WSU quarterback Falk: Hot streak fueled by loss to Portland State
The Washington State football team is on quite a roll.
The Cougars have won six consecutive games, are ranked in the No. 8 in the latest AP poll, and have a quarterback that could be in the Heisman conversation.
And it all started with a loss to Portland State back in 2015.
So claims Luke Falk. The Cougars’ quarterback and offense went silent during the first game of the 2015 season, and Portland State hung a 24-17 loss on the Cougars at home.
That could have knocked the program off the rails, but it didn’t, Falk said.
“We reset,” Falk said. “There was nothing we could have done about that game. It was in the past.”
The Cougars played at Rutgers next, and Falk threw for 478 yards and four touchdowns in a comeback victory.
Since that loss, the Cougars have gone 23-8.
“We still have rough patches,” Falk said. “But we’ve hit our step and hit our stride and played with confidence.”
The senior is threatening to break nearly every major passing record in the Pac-12 Conference – surpassing names like Marcus Mariota, Matt Barkley, Jared Goff and Sean Mannion.
Through the first six games of this season, Falk has thrown for 2,000 yards with 19 touchdowns and only two interceptions. He is completing 71.8 percent of his passes. He has thrown for 12,893 yards with 108 touchdowns for his college career, setting school records for career TD passes, passing yardage and total offense. Falk is tied with Jason Gesser as the winningest quarterback in program history with 24 victories.
Falk also already holds Pac-12 records for pass completions and total plays and is the NCAA active leader in passing yards and touchdowns. He is closing on Pac-12 career touchdown leader Matt Barkley of USC, who threw for 116.
“He’s a special talent,” Oregon coach Willie Taggart said. “He’s a kid who'll be playing on Sunday.”
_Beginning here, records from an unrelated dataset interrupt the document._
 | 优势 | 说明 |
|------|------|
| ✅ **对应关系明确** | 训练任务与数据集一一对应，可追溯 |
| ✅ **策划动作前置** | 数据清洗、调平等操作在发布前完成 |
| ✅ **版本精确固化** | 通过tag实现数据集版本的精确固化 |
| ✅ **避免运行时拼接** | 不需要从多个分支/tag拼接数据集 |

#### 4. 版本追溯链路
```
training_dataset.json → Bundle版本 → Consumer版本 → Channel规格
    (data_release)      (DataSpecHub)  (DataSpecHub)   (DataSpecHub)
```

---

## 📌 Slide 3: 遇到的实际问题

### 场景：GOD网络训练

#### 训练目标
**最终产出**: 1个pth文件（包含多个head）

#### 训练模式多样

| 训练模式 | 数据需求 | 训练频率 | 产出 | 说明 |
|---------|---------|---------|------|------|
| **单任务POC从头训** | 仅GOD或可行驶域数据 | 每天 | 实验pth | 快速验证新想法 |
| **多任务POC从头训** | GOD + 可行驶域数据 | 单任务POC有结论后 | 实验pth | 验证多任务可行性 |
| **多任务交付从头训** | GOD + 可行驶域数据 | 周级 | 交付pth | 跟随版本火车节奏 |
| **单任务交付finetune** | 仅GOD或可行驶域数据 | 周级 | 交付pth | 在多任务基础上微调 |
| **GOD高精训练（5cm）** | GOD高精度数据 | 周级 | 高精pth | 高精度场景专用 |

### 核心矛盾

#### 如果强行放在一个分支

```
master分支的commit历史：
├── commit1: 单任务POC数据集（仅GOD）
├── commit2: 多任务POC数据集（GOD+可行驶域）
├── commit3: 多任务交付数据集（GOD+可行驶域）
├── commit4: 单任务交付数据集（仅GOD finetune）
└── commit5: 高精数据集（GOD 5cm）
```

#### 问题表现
Despite such accolades and ongoing Heisman talk, Falk remains a small-town boy who seems to fit in well in Pullman, which has only 30,000 residents – two-thirds of them Washington State students. He remains humble and approachable. He pauses to take selfies with fans. He still wears a battered baseball cap he bought his first day on campus.
He’s even drawn the admiration of Seattle Seahawks coach Pete Carroll.
“Their quarterback is so good,” Carroll said recently. “We’ve been watching them for years and just watching him pull himself off the carpet so many times after getting pounded, and just hanging in there. He’s a fantastic football player.”
Falk follows a long line of great quarterbacks to make their way through Pullman, a list that includes Jack Thompson, Mark Rypien, Drew Bledsoe, Ryan Leaf and Gesser. Yet none of them were asked to run a system as intricate as Mike Leach’s, which is why the coach regularly praises his quarterback for his smarts and comprehension.
“He’s a constant achiever,” Leach said.
ANOTHER SHORT WEEK
For the second time in three weeks, the Cougars are part of an ESPN vehicle on Friday night, meaning they must accelerate their preparation and delay their NCAA-mandated rest day until Saturday.
According to coaches and players, the Cougars were already mentally gearing up for the challenge as they traveled to the Portland airport Saturday night after the Oregon game.
“We enjoyed the win but we knew it was a short week and we had to take care of business,” Falk said. “So it was kind of erased from our memory pretty quick. I think guys moved on to this game faster than I’ve seen them move on to any other.”
Leach noticed the extra focus during a light practice Sunday night.
“We try to push that,” the coach said. “I don’t know if I felt it leaving the stadium – I was a little preoccupied with a bunch of stuff. But I definitely felt it last night, well before we went out on the field.”
Early in the Oregon game, though, the Cougars needed to calm down a bit, Leach said.
“I thought it was a very hard-played game,” he said. “There was an adjustment to that game too, at least by us and probably by Oregon as well. Basically, everybody goes out there, and there’s a bunch of intensity and stuff like that, a little bit out of control, and then I think we got in control first on defense, which you typically do.
“Offensively, I thought the more consistent Luke (Falk) got, the more consistent we got. And I thought that built as the game went on. But it was still kind of an explosive game, because we were playing extremely hard and they (the Ducks) are fast guys running around all over the place.”